IN THE LATE 1980S Steve had wanted to kill Pixar’s five-person animation team because it didn’t turn a profit. They saved their jobs by winning the Oscar for Tin Toy in the spring of 1989, but even afterward, Steve implored them to find a way to make money. Ralph Guggenheim, who managed the small group, came up with a strategy: They would hire themselves out to make television commercials, which would bring in plenty of cash while they kept improving the state-of-the-art in 3-D animation. Then they would try to produce a half-hour television special, probably for the Christmas season. And eventually, they would fulfill Ed’s dream—now entering its third decade—of making a feature-length film with computers.

Steve approved the plan. It also appealed to the ambitions of John Lasseter, who was being recruited relentlessly by his former employer, Disney. John was still in his thirties, and he told Ralph that he didn’t want to spend the rest of his life winning the Oscars for short films. He wanted a chance to win for best director of a feature film. Ralph’s plan gave them a way to sustain themselves until they could break into features.
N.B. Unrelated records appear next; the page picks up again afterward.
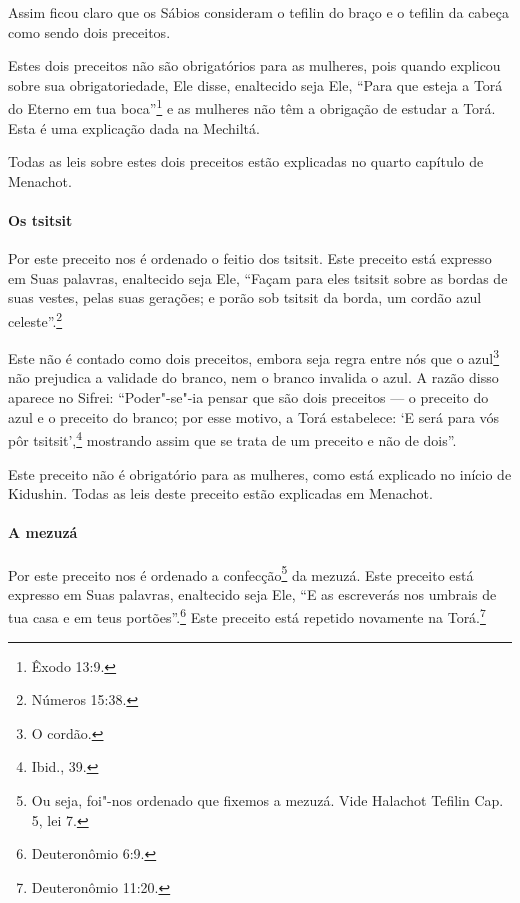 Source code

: \begin{multicols}{2}
Assim ficou claro que os Sábios consideram o tefilin\starr{} do braço e o
tefilin\starr{} da cabeça como sendo dois preceitos.

Estes dois preceitos não são obrigatórios para as mulheres, pois quando
explicou sobre sua obrigatoriedade, Ele disse, enaltecido seja Ele,
``Para que esteja a Torá\starr{} do Eterno em tua boca''\footnote{Êxodo 13:9.} e as
mulheres não têm a obrigação de estudar a Torá\starr. Esta é uma explicação
dada na Mechiltá\starr.

Todas as leis sobre estes dois preceitos estão explicadas no quarto
capítulo de Menachot\starr.

\paragraph{Os tsitsit\starr}

Por este preceito nos é ordenado o feitio dos tsitsit\starr. Este
preceito está expresso em Suas palavras, enaltecido seja Ele, ``Façam
para eles tsitsit\starr{} sobre as bordas de suas vestes, pelas suas gerações;
e porão sob tsitsit\starr{} da borda, um cordão azul celeste''.\footnote{Números
15:38.}

Este não é contado como dois preceitos, embora seja regra entre nós que
o azul\footnote{O cordão.} não prejudica a validade do
branco, nem o branco invalida
o azul. A razão disso aparece no Sifrei\starr:
``Poder"-se"-ia pensar que são dois preceitos --- o preceito do azul e o
preceito do branco; por esse motivo, a Torá\starr{} estabelece: `E será para
vós pôr tsitsit\starr',\footnote{Ibid., 39.} mostrando assim que se trata de um
preceito e não de dois''.

Este preceito não é obrigatório para as mulheres, como está explicado no
início de Kidushin\starr. Todas as leis deste preceito estão explicadas em
Menachot\starr.

\paragraph{A mezuzá\starr}

Por este preceito nos é ordenado a confecção\footnote{Ou seja, foi"-nos ordenado que fixemos a mezuzá\starr. Vide Halachot Tefilin\starr{} Cap. 5, lei 7.} da
mezuzá\starr. Este
preceito está expresso em Suas palavras, enaltecido seja Ele, ``E as
escreverás
nos umbrais de tua casa e em teus portões''.\footnote{Deuteronômio 6:9.} Este
preceito está repetido novamente na Torá\starr.\footnote{Deuteronômio 11:20.}


\end{multicols}
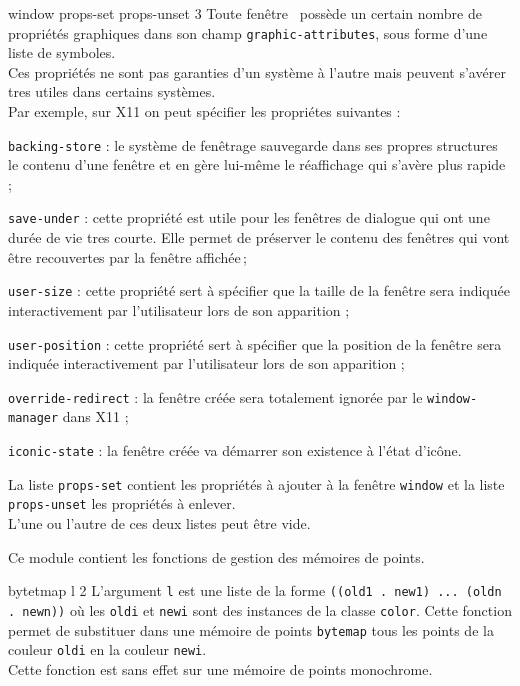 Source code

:  {window props-set props-unset} {3}
Toute fen\^{e}tre \LeLisp\ poss\`{e}de un certain nombre de propri\'{e}t\'{e}s graphiques
dans son champ {\tt graphic-attributes}, sous forme d'une liste de symboles.\\
Ces propri\'{e}t\'{e}s ne sont pas garanties d'un syst\`{e}me \`{a} l'autre mais 
peuvent s'av\'{e}rer tres utiles dans certains syst\`{e}mes.\\
Par exemple, sur X11 on peut sp\'{e}cifier les propri\'{e}tes suivantes :
\begin {Itemize}
\item {\tt backing-store} : le syst\`{e}me de fen\^{e}trage sauvegarde dans ses
propres structures le contenu d'une fen\^{e}tre et en g\`{e}re lui-m\^{e}me le
r\'{e}affichage qui s'av\`{e}re plus rapide ;
\item {\tt save-under} : cette propri\'{e}t\'{e} est utile pour les fen\^{e}tres de
dialogue qui ont une dur\'{e}e de vie tres courte.
Elle permet de pr\'{e}server le contenu des fen\^{e}tres qui vont \^{e}tre
recouvertes par la fen\^{e}tre affich\'{e}e\,;
\item {\tt user-size} : cette propri\'{e}t\'{e} sert \`{a} sp\'{e}cifier que la taille
de la fen\^{e}tre sera indiqu\'{e}e interactivement par l'utilisateur lors de son
apparition ;
\item {\tt user-position} : cette propri\'{e}t\'{e} sert \`{a} sp\'{e}cifier que la
position de la fen\^{e}tre sera indiqu\'{e}e interactivement par l'utilisateur
lors de son apparition ;
\item {\tt override-redirect} : la fen\^{e}tre cr\'{e}\'{e}e sera totalement ignor\'{e}e
par le {\tt window-manager} dans X11 ;
\item {\tt iconic-state} : la fen\^{e}tre cr\'{e}\'{e}e va d\'{e}marrer son existence \`{a}
l'\'{e}tat d'ic\^{o}ne.
\end{Itemize}
La liste {\tt props-set} contient les propri\'{e}t\'{e}s \`{a} ajouter \`{a} la fen\^{e}tre
{\tt window} et la liste {\tt props-unset} les propri\'{e}t\'{e}s \`{a} enlever.\\
L'une ou l'autre de ces deux listes peut \^{e}tre vide.


\EndHide



Ce module contient les fonctions de gestion des m\'{e}moires de points.


 {bytetmap l} {2}
L'argument {\tt l} est une liste de la forme
{\tt ((old1 . new1) ... (oldn . newn))}
o\`{u} les {\tt oldi} et {\tt newi} sont des instances de la classe {\tt color}.
Cette fonction permet de substituer dans une m\'{e}moire de points {\tt bytemap}
tous les points de la couleur {\tt oldi} en la couleur {\tt newi}.\\
Cette fonction est sans effet sur une m\'{e}moire de points monochrome.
As John worked on his next wonderfully creative short for Siggraph, Knick-Knack, which carried forward his obsession with children’s toys, Ralph negotiated a deal with a San Francisco advertising studio called Colossal Pictures. Despite its grandiose name, Colossal was actually a smallish startup, but it had gained notoriety for its “blendo” technique of blending animation with live-action video. Pixar could craft the animation while Colossal shot the live actors and then combined it all into a seamless creation.

They signed the deal in July 1989. The following month, the Pixar crew went to the Siggraph convention, where Steve was scheduled to receive an award for computer graphics visionary of the year and to give an acceptance speech. Steve refused to show up for the rehearsal of the awards ceremony, so Lisa MacKenzie, a Pixar marketing executive, went in his place. Later, when it came time for his actual speech, Steve wasn’t there.

Lisa’s boss, Barbara Barza, began to panic.